__Work order__: Scan the entries below for the word "bootloader" and copy every line in which it occurs.

Collected data
=====

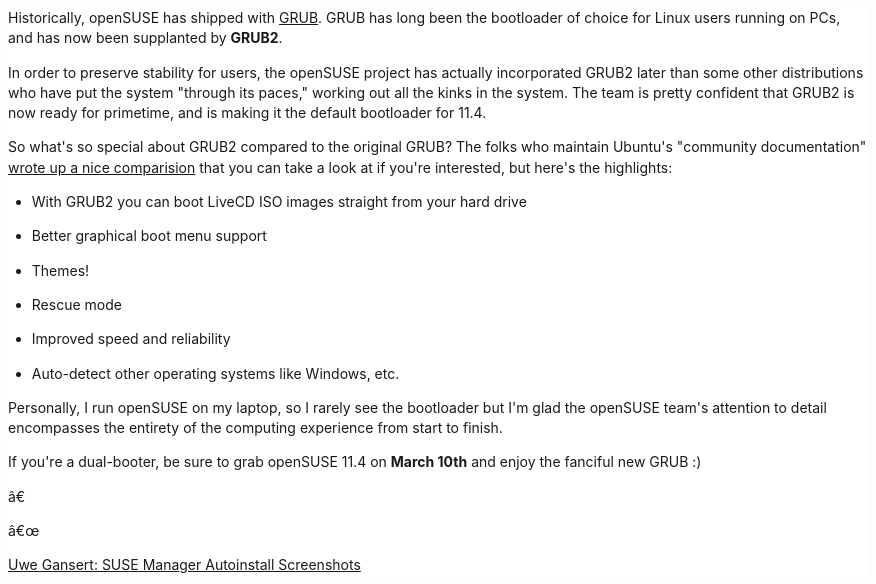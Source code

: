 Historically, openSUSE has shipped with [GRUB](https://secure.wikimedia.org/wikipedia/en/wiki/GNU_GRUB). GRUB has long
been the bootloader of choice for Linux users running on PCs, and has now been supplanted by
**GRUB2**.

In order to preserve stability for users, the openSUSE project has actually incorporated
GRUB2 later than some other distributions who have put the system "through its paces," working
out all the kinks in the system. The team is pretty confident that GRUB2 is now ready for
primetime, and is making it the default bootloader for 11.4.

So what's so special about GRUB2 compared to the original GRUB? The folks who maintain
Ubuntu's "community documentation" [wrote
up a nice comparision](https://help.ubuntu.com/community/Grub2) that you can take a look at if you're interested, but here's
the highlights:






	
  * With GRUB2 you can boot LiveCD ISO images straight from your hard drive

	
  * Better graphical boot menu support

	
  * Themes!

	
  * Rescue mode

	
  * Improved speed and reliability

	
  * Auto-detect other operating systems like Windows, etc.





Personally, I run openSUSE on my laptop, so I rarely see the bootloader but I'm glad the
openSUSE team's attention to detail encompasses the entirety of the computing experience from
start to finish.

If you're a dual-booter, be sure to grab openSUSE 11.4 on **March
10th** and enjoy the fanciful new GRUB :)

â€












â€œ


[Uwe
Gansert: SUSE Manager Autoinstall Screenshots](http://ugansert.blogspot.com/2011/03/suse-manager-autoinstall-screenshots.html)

=====

__Written response__:
been the bootloader of choice for Linux users running on PCs, and has now been supplanted by
primetime, and is making it the default bootloader for 11.4.
Personally, I run openSUSE on my laptop, so I rarely see the bootloader but I'm glad the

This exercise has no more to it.